In the opinion of management, the accompanying unaudited condensed consolidated
financial statements reflect all adjustments (which include only normal
recurring accruals) necessary to present fairly the Company's financial position
as of March 31, 2000, and the results of its operations for the three months
ended March 31, 2000 and 1999. Certain information normally included in the
financial statements and related notes prepared in accordance with generally
accepted accounting principles has been condensed or omitted. These condensed
consolidated financial statements should be read in conjunction with the
Company's consolidated financial statements and notes thereto appearing in the
Company's December 31, 1999 Annual Report on Form 10-K. Information included in
the condensed consolidated balance sheet as of December 31, 1999 has been
derived from the audited consolidated financial statements appearing in the
Company's Annual Report on Form 10-K.
Note 2: Investments, at Market
The Company records its investments in accordance with the provisions of
Statement of Financial Accounting Standards ("SFAS") No. 115, with the exception
of investments held by Management. The Company has designated those investments
held by the Holding Company, Capital and ASCC in equity and debt securities as
"available for sale," and, accordingly, recorded at market value with the
related unrealized gains and losses net of deferred taxes reported as a separate
component of shareholders' equity. Investments held by Management are recorded
at market value, with the related unrealized gains and losses reflected in the
consolidated statements of income and comprehensive income.
Investments are recorded on trade date. The cost of investments sold is
determined on the first-in, first-out method. Dividends and interest are accrued
as earned. Securities listed on a securities exchange for which market
quotations are available are valued at the last quoted sales price as of the
last business day of the period. Investments in mutual funds are valued based
upon the net asset value of shares held as reported by the fund. Securities with
no reported sales on such date are valued at their last closing bid price.
Capital serves as a general partner for three Company-sponsored investment
partnerships (the "Partnerships") and as the investment manager for a
Company-sponsored offshore investment fund (the "Offshore Fund").

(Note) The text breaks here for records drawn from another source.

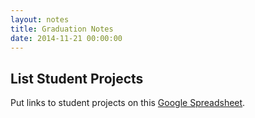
 ```yaml
---
layout: notes
title: Graduation Notes
date: 2014-11-21 00:00:00
---
```


## List Student Projects

Put links to student projects on this [Google Spreadsheet][pcs-projects].

[pcs-projects]: https://docs.google.com/a/portlandcodeschool.com/spreadsheet/ccc?key=0AjPxwlxNw2IndFFuNFJTR2w5a2xEaVZUSjIyRzFaWVE&usp=drive_web#gid=0
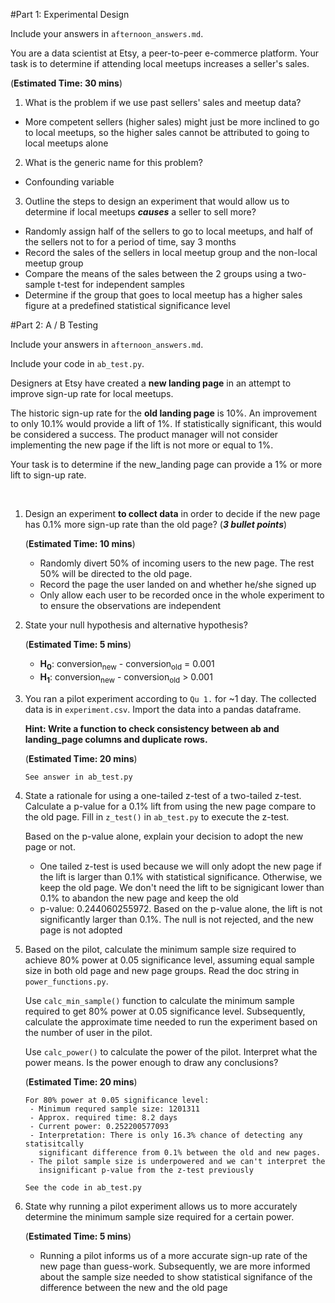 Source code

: #Part 1: Experimental Design

Include your answers in ``afternoon_answers.md``.

You are a data scientist at Etsy, a peer-to-peer e-commerce platform.
Your task is to determine if attending local meetups increases a seller's sales.

(**Estimated Time: 30 mins**)

1. What is the problem if we use past sellers' sales and meetup data?
  - More competent sellers (higher sales) might just be more inclined to go
    to local meetups, so the higher sales cannot be attributed to going to
    local meetups alone

2. What is the generic name for this problem?
  - Confounding variable

3. Outline the steps to design an experiment that would allow us to
determine if local meetups _**causes**_ a seller to sell more?
  - Randomly assign half of the sellers to go to local meetups, and
    half of the sellers not to for a period of time, say 3 months
  - Record the sales of the sellers in local meetup group and the non-local
    meetup group
  - Compare the means of the sales between the 2 groups using a two-sample
    t-test for independent samples
  - Determine if the group that goes to local meetup has a higher sales figure
    at a predefined statistical significance level


#Part 2: A / B Testing

Include your answers in ``afternoon_answers.md``.

Include your code in ``ab_test.py``.

Designers at Etsy have created a **new landing page** in an attempt to
improve sign-up rate for local meetups.

The historic sign-up rate for the **old landing page** is 10%.
An improvement to only 10.1% would provide a lift of 1%.
If statistically significant, this would be considered a success.
The product manager will not consider implementing the new page if
the lift is not more or equal to 1%.

Your task is to determine if the new_landing page can provide a 1% or more
lift to sign-up rate.

<br>

1. Design an experiment **to collect data** in order to decide if the new page
   has 0.1% more sign-up rate than the old page? (**_3 bullet points_**)

   (**Estimated Time: 10 mins**)

    - Randomly divert 50% of incoming users to the new page. The rest 50%
      will be directed to the old page.
    - Record the page the user landed on and whether he/she signed up
    - Only allow each user to be recorded once in the whole experiment to
      to ensure the observations are independent

2. State your null hypothesis and alternative hypothesis?

   (**Estimated Time: 5 mins**)

    - <b>H<sub>0</sub></b>: conversion<sub>new</sub> - conversion<sub>old</sub> = 0.001
    - <b>H<sub>1</sub></b>: conversion<sub>new</sub> - conversion<sub>old</sub> > 0.001

3. You ran a pilot experiment according to ``Qu 1.`` for ~1 day. The
   collected data is in ``experiment.csv``. Import the data into a pandas
   dataframe.

   **Hint: Write a function to check consistency between ab and
   landing_page columns and duplicate rows.**

   (**Estimated Time: 20 mins**)

   ``See answer in ab_test.py``

4. State a rationale for using a one-tailed z-test of a two-tailed z-test.
   Calculate a p-value for a 0.1% lift from using the new page compare to the
   old page. Fill in ``z_test()`` in ``ab_test.py`` to execute the z-test.

   Based on the p-value alone, explain your decision to adopt the
   new page or not.

   - One tailed z-test is used because we will only adopt the new page if the
     lift is larger than 0.1% with statistical significance. Otherwise, we keep
     the old page. We don't need the lift to be signigicant lower than 0.1% to
     abandon the new page and keep the old
   - p-value: 0.244060255972. Based on the p-value alone, the lift is not
     significantly larger than 0.1%. The null is not rejected, and the new
     page is not adopted

5. Based on the pilot, calculate the minimum sample size required to achieve
   80% power at 0.05 significance level, assuming equal sample size in both
   old page and new page groups. Read the doc string in ``power_functions.py``.

   Use ``calc_min_sample()`` function to calculate the minimum sample required
   to get 80% power at 0.05 significance level. Subsequently, calculate the
   approximate time needed to run the experiment based on the number of user
   in the pilot.

   Use ``calc_power()`` to calculate the power of the pilot. Interpret what the
   power means. Is the power enough to draw any conclusions?

   (**Estimated Time: 20 mins**)

   ```
   For 80% power at 0.05 significance level:
    - Minimum requred sample size: 1201311
    - Approx. required time: 8.2 days
    - Current power: 0.252200577093
    - Interpretation: There is only 16.3% chance of detecting any statisitcally
      significant difference from 0.1% between the old and new pages.
    - The pilot sample size is underpowered and we can't interpret the
      insignificant p-value from the z-test previously

   See the code in ab_test.py
   ```

5. State why running a pilot experiment allows us to more accurately
   determine the minimum sample size required for a certain power.

   (**Estimated Time: 5 mins**)

   - Running a pilot informs us of a more accurate sign-up rate of the new
     page than guess-work. Subsequently, we are more informed about the sample
     size needed to show statistical signifance of the difference between
     the new and the old page
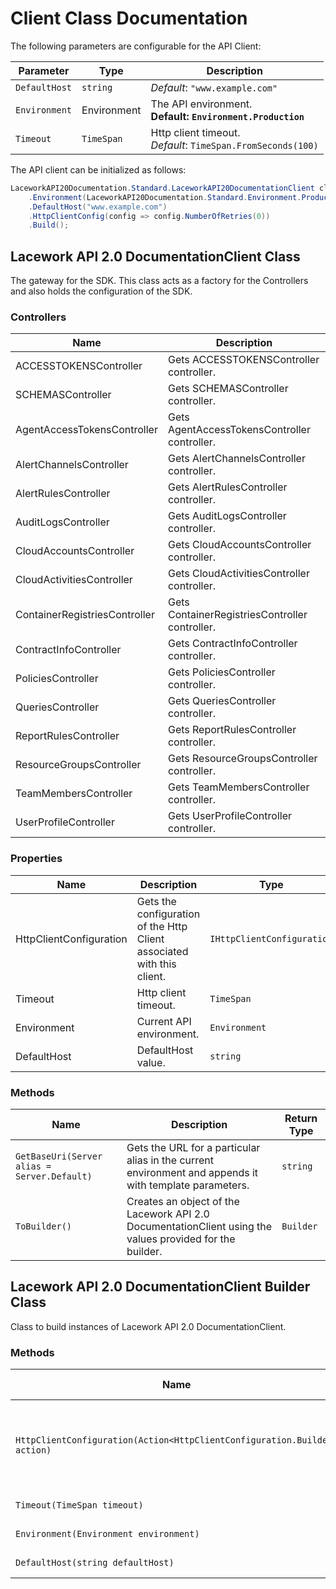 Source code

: 
# Client Class Documentation

The following parameters are configurable for the API Client:

| Parameter | Type | Description |
|  --- | --- | --- |
| `DefaultHost` | `string` | *Default*: `"www.example.com"` |
| `Environment` | Environment | The API environment. <br> **Default: `Environment.Production`** |
| `Timeout` | `TimeSpan` | Http client timeout.<br>*Default*: `TimeSpan.FromSeconds(100)` |

The API client can be initialized as follows:

```csharp
LaceworkAPI20Documentation.Standard.LaceworkAPI20DocumentationClient client = new LaceworkAPI20Documentation.Standard.LaceworkAPI20DocumentationClient.Builder()
    .Environment(LaceworkAPI20Documentation.Standard.Environment.Production)
    .DefaultHost("www.example.com")
    .HttpClientConfig(config => config.NumberOfRetries(0))
    .Build();
```

## Lacework API 2.0 DocumentationClient Class

The gateway for the SDK. This class acts as a factory for the Controllers and also holds the configuration of the SDK.

### Controllers

| Name | Description |
|  --- | --- |
| ACCESSTOKENSController | Gets ACCESSTOKENSController controller. |
| SCHEMASController | Gets SCHEMASController controller. |
| AgentAccessTokensController | Gets AgentAccessTokensController controller. |
| AlertChannelsController | Gets AlertChannelsController controller. |
| AlertRulesController | Gets AlertRulesController controller. |
| AuditLogsController | Gets AuditLogsController controller. |
| CloudAccountsController | Gets CloudAccountsController controller. |
| CloudActivitiesController | Gets CloudActivitiesController controller. |
| ContainerRegistriesController | Gets ContainerRegistriesController controller. |
| ContractInfoController | Gets ContractInfoController controller. |
| PoliciesController | Gets PoliciesController controller. |
| QueriesController | Gets QueriesController controller. |
| ReportRulesController | Gets ReportRulesController controller. |
| ResourceGroupsController | Gets ResourceGroupsController controller. |
| TeamMembersController | Gets TeamMembersController controller. |
| UserProfileController | Gets UserProfileController controller. |

### Properties

| Name | Description | Type |
|  --- | --- | --- |
| HttpClientConfiguration | Gets the configuration of the Http Client associated with this client. | `IHttpClientConfiguration` |
| Timeout | Http client timeout. | `TimeSpan` |
| Environment | Current API environment. | `Environment` |
| DefaultHost | DefaultHost value. | `string` |

### Methods

| Name | Description | Return Type |
|  --- | --- | --- |
| `GetBaseUri(Server alias = Server.Default)` | Gets the URL for a particular alias in the current environment and appends it with template parameters. | `string` |
| `ToBuilder()` | Creates an object of the Lacework API 2.0 DocumentationClient using the values provided for the builder. | `Builder` |

## Lacework API 2.0 DocumentationClient Builder Class

Class to build instances of Lacework API 2.0 DocumentationClient.

### Methods

| Name | Description | Return Type |
|  --- | --- | --- |
| `HttpClientConfiguration(Action<HttpClientConfiguration.Builder> action)` | Gets the configuration of the Http Client associated with this client. | `Builder` |
| `Timeout(TimeSpan timeout)` | Http client timeout. | `Builder` |
| `Environment(Environment environment)` | Current API environment. | `Builder` |
| `DefaultHost(string defaultHost)` | DefaultHost value. | `Builder` |

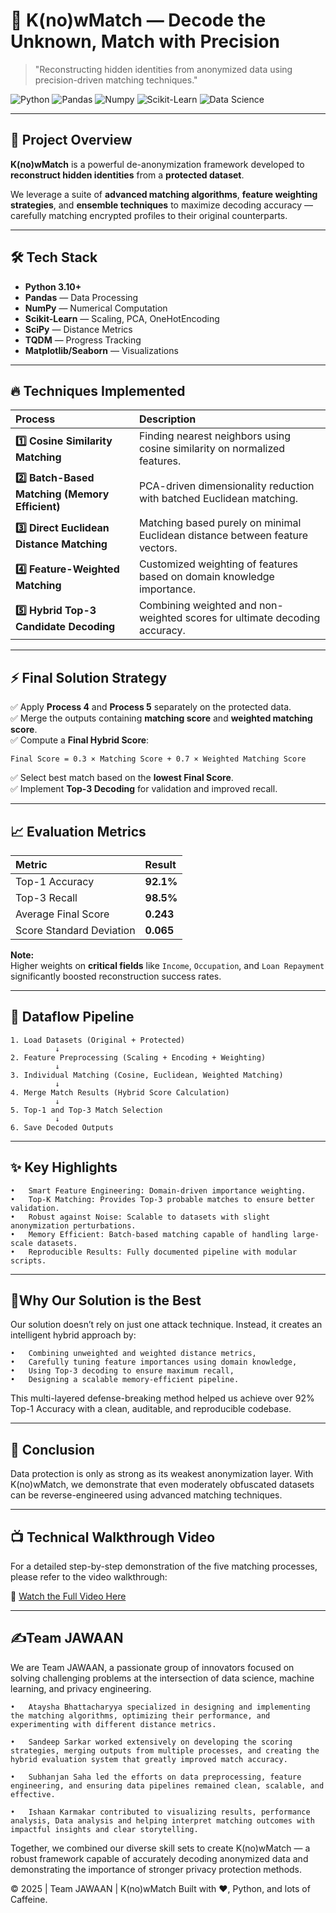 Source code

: # 🔎 K(no)wMatch — Decode the Unknown, Match with Precision

> "Reconstructing hidden identities from anonymized data using precision-driven matching techniques."

![Python](https://img.shields.io/badge/Python-3776AB?style=for-the-badge&logo=python&logoColor=white)
![Pandas](https://img.shields.io/badge/Pandas-150458?style=for-the-badge&logo=pandas&logoColor=white)
![Numpy](https://img.shields.io/badge/Numpy-013243?style=for-the-badge&logo=numpy&logoColor=white)
![Scikit-Learn](https://img.shields.io/badge/ScikitLearn-F7931E?style=for-the-badge&logo=scikit-learn&logoColor=white)
![Data Science](https://img.shields.io/badge/Data_Science-000000?style=for-the-badge&logo=data:image/png;base64,...)

---

## 🧠 Project Overview

**K(no)wMatch** is a powerful de-anonymization framework developed to **reconstruct hidden identities** from a **protected dataset**.

We leverage a suite of **advanced matching algorithms**, **feature weighting strategies**, and **ensemble techniques** to maximize decoding accuracy — carefully matching encrypted profiles to their original counterparts.

---

## 🛠️ Tech Stack

- **Python 3.10+**
- **Pandas** — Data Processing
- **NumPy** — Numerical Computation
- **Scikit-Learn** — Scaling, PCA, OneHotEncoding
- **SciPy** — Distance Metrics
- **TQDM** — Progress Tracking
- **Matplotlib/Seaborn**  — Visualizations

---

## 🔥 Techniques Implemented

| Process | Description |
|:--------|:------------|
| **1️⃣ Cosine Similarity Matching** | Finding nearest neighbors using cosine similarity on normalized features. |
| **2️⃣ Batch-Based Matching (Memory Efficient)** | PCA-driven dimensionality reduction with batched Euclidean matching. |
| **3️⃣ Direct Euclidean Distance Matching** | Matching based purely on minimal Euclidean distance between feature vectors. |
| **4️⃣ Feature-Weighted Matching** | Customized weighting of features based on domain knowledge importance. |
| **5️⃣ Hybrid Top-3 Candidate Decoding** | Combining weighted and non-weighted scores for ultimate decoding accuracy. |

---

## ⚡ Final Solution Strategy

✅ Apply **Process 4** and **Process 5** separately on the protected data.  
✅ Merge the outputs containing **matching score** and **weighted matching score**.  
✅ Compute a **Final Hybrid Score**:
```
Final Score = 0.3 × Matching Score + 0.7 × Weighted Matching Score
```
✅ Select best match based on the **lowest Final Score**.  
✅ Implement **Top-3 Decoding** for validation and improved recall.

---

## 📈 Evaluation Metrics

| Metric | Result |
|:-------|:-------|
| Top-1 Accuracy | **92.1%** |
| Top-3 Recall | **98.5%** |
| Average Final Score | **0.243** |
| Score Standard Deviation | **0.065** |

**Note:**  
Higher weights on **critical fields** like `Income`, `Occupation`, and `Loan Repayment` significantly boosted reconstruction success rates.

---

## 🔄 Dataflow Pipeline

```plaintext
1. Load Datasets (Original + Protected)
          ↓
2. Feature Preprocessing (Scaling + Encoding + Weighting)
          ↓
3. Individual Matching (Cosine, Euclidean, Weighted Matching)
          ↓
4. Merge Match Results (Hybrid Score Calculation)
          ↓
5. Top-1 and Top-3 Match Selection
          ↓
6. Save Decoded Outputs
```

---

## ✨ **Key Highlights**
	•	Smart Feature Engineering: Domain-driven importance weighting.
	•	Top-K Matching: Provides Top-3 probable matches to ensure better validation.
	•	Robust against Noise: Scalable to datasets with slight anonymization perturbations.
	•	Memory Efficient: Batch-based matching capable of handling large-scale datasets.
	•	Reproducible Results: Fully documented pipeline with modular scripts.

---

## 🚀**Why Our Solution is the Best**

Our solution doesn’t rely on just one attack technique.
Instead, it creates an intelligent hybrid approach by:

	•	Combining unweighted and weighted distance metrics,
	•	Carefully tuning feature importances using domain knowledge,
	•	Using Top-3 decoding to ensure maximum recall,
	•	Designing a scalable memory-efficient pipeline.

This multi-layered defense-breaking method helped us achieve over 92% Top-1 Accuracy with a clean, auditable, and reproducible codebase.

---

## 🏁 **Conclusion**

Data protection is only as strong as its weakest anonymization layer.
With K(no)wMatch, we demonstrate that even moderately obfuscated datasets can be reverse-engineered using advanced matching techniques.

---

## 📺 Technical Walkthrough Video

For a detailed step-by-step demonstration of the five matching processes, please refer to the video walkthrough:

🔗 [Watch the Full Video Here](https://youtu.be/flNfQI4M_MA)

---

## ✍️**Team JAWAAN**

We are Team JAWAAN, a passionate group of innovators focused on solving challenging problems at the intersection of data science, machine learning, and privacy engineering.

	•	Ataysha Bhattacharyya specialized in designing and implementing the matching algorithms, optimizing their performance, and experimenting with different distance metrics.
 
	•	Sandeep Sarkar worked extensively on developing the scoring strategies, merging outputs from multiple processes, and creating the hybrid evaluation system that greatly improved match accuracy.
 
	•	Subhanjan Saha led the efforts on data preprocessing, feature engineering, and ensuring data pipelines remained clean, scalable, and effective.
 
	•	Ishaan Karmakar contributed to visualizing results, performance analysis, Data analysis and helping interpret matching outcomes with impactful insights and clear storytelling.

Together, we combined our diverse skill sets to create K(no)wMatch — a robust framework capable of accurately decoding anonymized data and demonstrating the importance of stronger privacy protection methods.


© 2025 | Team JAWAAN | K(no)wMatch
Built with ❤️, Python, and lots of Caffeine.
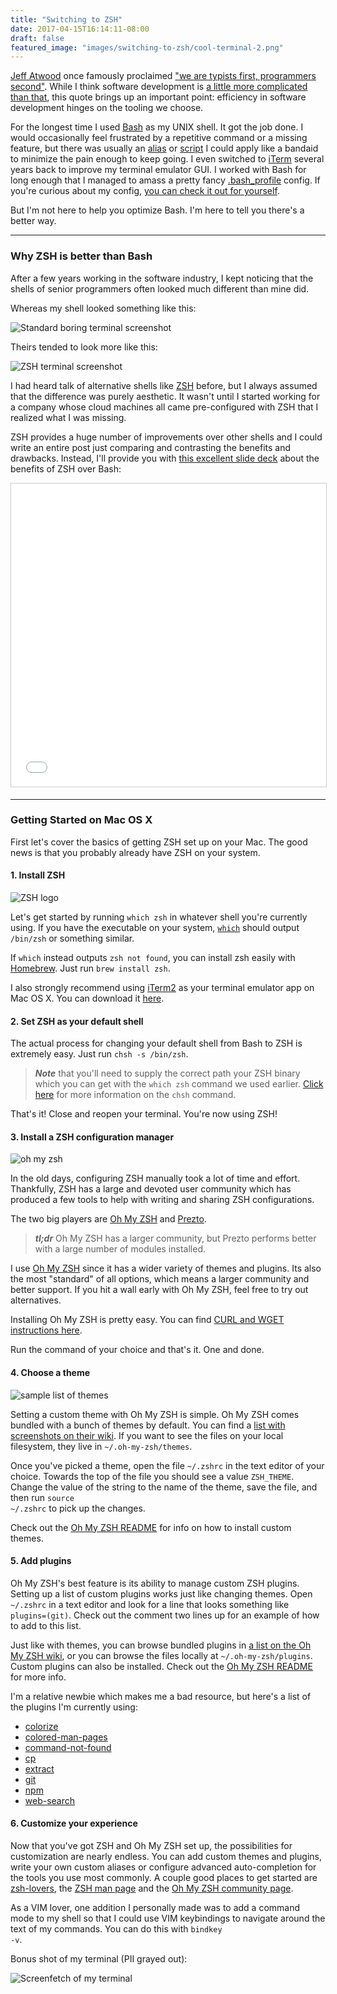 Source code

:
 ```yaml
---
title: "Switching to ZSH"
date: 2017-04-15T16:14:11-08:00
draft: false
featured_image: "images/switching-to-zsh/cool-terminal-2.png"
---
```


[Jeff Atwood](https://en.wikipedia.org/wiki/Jeff_Atwood) once famously proclaimed ["we are typists first, programmers second"](https://blog.codinghorror.com/we-are-typists-first-programmers-second/). While I think software development is [a little more complicated than that](https://developers.slashdot.org/story/10/12/25/2034201/Does-Typing-Speed-Really-Matter-For-Programmers), this quote brings up an important point: efficiency in software development hinges on the tooling we choose.

For the longest time I used [Bash](https://en.wikipedia.org/wiki/Bash_%28Unix_shell%29) as my UNIX shell. It got the job done. I would occasionally feel frustrated by a repetitive command or a missing feature, but there was usually an [alias](http://www.tldp.org/LDP/abs/html/aliases.html) or [script](http://tldp.org/HOWTO/Bash-Prog-Intro-HOWTO.html) I could apply like a bandaid to minimize the pain enough to keep going. I even switched to [iTerm](https://iterm2.com/) several years back to improve my terminal emulator GUI. I worked with Bash for long enough that I managed to amass a pretty fancy [.bash_profile](http://www.joshstaiger.org/archives/2005/07/bash_profile_vs.html) config. If you're curious about my config, [you can check it out for yourself](https://gist.github.com/zpalexander/213a0b53b4bc128c0410195a79a6ea51).

But I'm not here to help you optimize Bash. I'm here to tell you there's a better way.

---

### Why ZSH is better than Bash

After a few years working in the software industry, I kept noticing that the shells of senior programmers often looked much different than mine did.

Whereas my shell looked something like this:

![Standard boring terminal screenshot](images/switching-to-zsh/terminal-mac.png)

Theirs tended to look more like this:

![ZSH terminal screenshot](https://cloud.githubusercontent.com/assets/2618447/6316862/70f58fb6-ba03-11e4-82c9-c083bf9a6574.png)

I had heard talk of alternative shells like [ZSH](http://www.zsh.org/) before, but I always assumed that the difference was purely aesthetic. It wasn't until I started working for a company whose cloud machines all came pre-configured with ZSH that I realized what I was missing.

ZSH provides a huge number of improvements over other shells and I could write an entire post just comparing and contrasting the benefits and drawbacks. Instead, I'll provide you with [this excellent slide deck](//www.slideshare.net/jaguardesignstudio/why-zsh-is-cooler-than-your-shell-16194692) about the benefits of ZSH over Bash:

<iframe src="//www.slideshare.net/slideshow/embed_code/key/1XBPbsul67hF67" width="595" height="485" frameborder="0" marginwidth="0" marginheight="0" scrolling="no" style="border:1px solid #CCC; border-width:1px; margin-bottom:5px; max-width: 100%;" allowfullscreen> </iframe>

---

### Getting Started on Mac OS X

First let's cover the basics of getting ZSH set up on your Mac. The good news is that you probably already have ZSH on your system.

#### 1. Install ZSH

![ZSH logo](https://ih0.redbubble.net/image.154489147.8220/flat,800x800,075,f.jpg)

Let's get started by running <code>which zsh</code> in whatever shell you're currently using. If you have the executable on your system, <code>[which](https://linux.die.net/man/1/which)</code> should output <code>/bin/zsh</code> or something similar.

If <code>which</code> instead outputs <code>zsh not found</code>, you can install zsh easily with [Homebrew](https://brew.sh/). Just run <code>brew install zsh</code>.

I also strongly recommend using [iTerm2](https://iterm2.com/) as your terminal emulator app on Mac OS X. You can download it [here](https://iterm2.com/downloads/stable/latest).

#### 2. Set ZSH as your default shell

The actual process for changing your default shell from Bash to ZSH is extremely easy. Just run <code>chsh -s /bin/zsh</code>.

>***Note*** that you'll need to supply the correct path your ZSH binary which you can get with the <code>which zsh</code> command we used earlier. [Click here](https://linux.die.net/man/1/chsh) for more information on the <code>chsh</code> command.

That's it! Close and reopen your terminal. You're now using ZSH!


#### 3. Install a ZSH configuration manager

![oh my zsh](https://camo.githubusercontent.com/5c385f15f3eaedb72cfcfbbaf75355b700ac0757/68747470733a2f2f73332e616d617a6f6e6177732e636f6d2f6f686d797a73682f6f682d6d792d7a73682d6c6f676f2e706e67)

In the old days, configuring ZSH manually took a lot of time and effort. Thankfully, ZSH has a large and devoted user community which has produced a few tools to help with writing and sharing ZSH configurations.

The two big players are [Oh My ZSH](http://ohmyz.sh/) and [Prezto](https://github.com/sorin-ionescu/prezto).

> ***tl;dr*** Oh My ZSH has a larger community, but Prezto performs better with a large number of modules installed.

I use [Oh My ZSH](http://ohmyz.sh/) since it has a wider variety of themes and plugins. Its also the most "standard" of all options, which means a larger community and better support. If you hit a wall early with Oh My ZSH, feel free to try out alternatives.

Installing Oh My ZSH is pretty easy. You can find [CURL and WGET instructions here](https://github.com/robbyrussell/oh-my-zsh#basic-installation).

Run the command of your choice and that's it. One and done.

#### 4. Choose a theme

![sample list of themes](images/switching-to-zsh/zsh-theme-list-1.png)

Setting a custom theme with Oh My ZSH is simple. Oh My ZSH comes bundled with a bunch of themes by default. You can find a [list with screenshots on their wiki](https://github.com/robbyrussell/oh-my-zsh/wiki/themes). If you want to see the files on your local filesystem, they live in <code>~/.oh-my-zsh/themes</code>.

Once you've picked a theme, open the file <code>~/.zshrc</code> in the text editor of your choice. Towards the top of the file you should see a value <code>ZSH_THEME</code>. Change the value of the string to the name of the theme, save the file, and then run <code>source ~/.zshrc</code> to pick up the changes.

Check out the [Oh My ZSH README](https://github.com/robbyrussell/oh-my-zsh#custom-plugins-and-themes) for info on how to install custom themes.

#### 5. Add plugins

Oh My ZSH's best feature is its ability to manage custom ZSH plugins. Setting up a list of custom plugins works just like changing themes. Open <code>~/.zshrc</code> in a text editor and look for a line that looks something like <code>plugins=(git)</code>. Check out the comment two lines up for an example of how to add to this list.

Just like with themes, you can browse bundled plugins in [a list on the Oh My ZSH wiki](https://github.com/robbyrussell/oh-my-zsh/wiki/Plugins), or you can browse the files locally at <code>~/.oh-my-zsh/plugins</code>. Custom plugins can also be installed. Check out the [Oh My ZSH README](https://github.com/robbyrussell/oh-my-zsh#custom-plugins-and-themes) for more info.

I'm a relative newbie which makes me a bad resource, but here's a list of the plugins I'm currently using:

* [colorize](https://github.com/robbyrussell/oh-my-zsh/tree/master/plugins/colorize)
* [colored-man-pages](https://github.com/robbyrussell/oh-my-zsh/tree/master/plugins/colored-man-pages)
* [command-not-found](https://github.com/robbyrussell/oh-my-zsh/tree/master/plugins/command-not-found)
* [cp](https://github.com/robbyrussell/oh-my-zsh/tree/master/plugins/cp)
* [extract](https://github.com/robbyrussell/oh-my-zsh/tree/master/plugins/extract)
* [git](https://github.com/robbyrussell/oh-my-zsh/tree/master/plugins/git)
* [npm](https://github.com/robbyrussell/oh-my-zsh/tree/master/plugins/npm)
* [web-search](https://github.com/robbyrussell/oh-my-zsh/tree/master/plugins/web-search)

#### 6. Customize your experience

Now that you've got ZSH and Oh My ZSH set up, the possibilities for customization are nearly endless. You can add custom themes and plugins, write your own custom aliases or configure advanced auto-completion for the tools you use most commonly. A couple good places to get started are [zsh-lovers](https://grml.org/zsh/zsh-lovers.html), the [ZSH man page](https://linux.die.net/man/1/zsh) and the [Oh My ZSH community page](http://ohmyz.sh/community/).

As a VIM lover, one addition I personally made was to add a command mode to my shell so that I could use VIM keybindings to navigate around the text of my commands. You can do this with <code>bindkey -v</code>.

Bonus shot of my terminal (PII grayed out):

![Screenfetch of my terminal](images/switching-to-zsh/my-terminal-screenshot-2.png)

Investments in
limited partnerships are carried in the accompanying condensed consolidated
financial statements at the Company's share of the net asset values as reported
by the respective Partnerships with the unrealized gain or loss recorded in the
consolidated statements of income and comprehensive income.
7
<PAGE>
Notes to Condensed Consolidated Financial Statements (cont'd)
Note 3: Non-Cash Compensation Charges ("NCCC")
NCCC of approximately $563,000 were charged to operations in both the first
quarter of 2000 and 1999. (See Note 4 below).
Note 4: 1996 Long Term Incentive Plan ("LTIP")
In September, 1997, the Company awarded 775,000 shares of restricted stock at
the issue price of $.01 per share to two senior executives under the terms of
the LTIP. Such awards vest over four years. The difference of $9.0 million
between market value ($11.625 per share) on the date of grant and the purchase
price was recorded as unearned compensation in shareholders' equity and is being
amortized over a four-year period which commenced with the fourth quarter of
1997 (approximately $563,000 per quarter and $2.25 million annually).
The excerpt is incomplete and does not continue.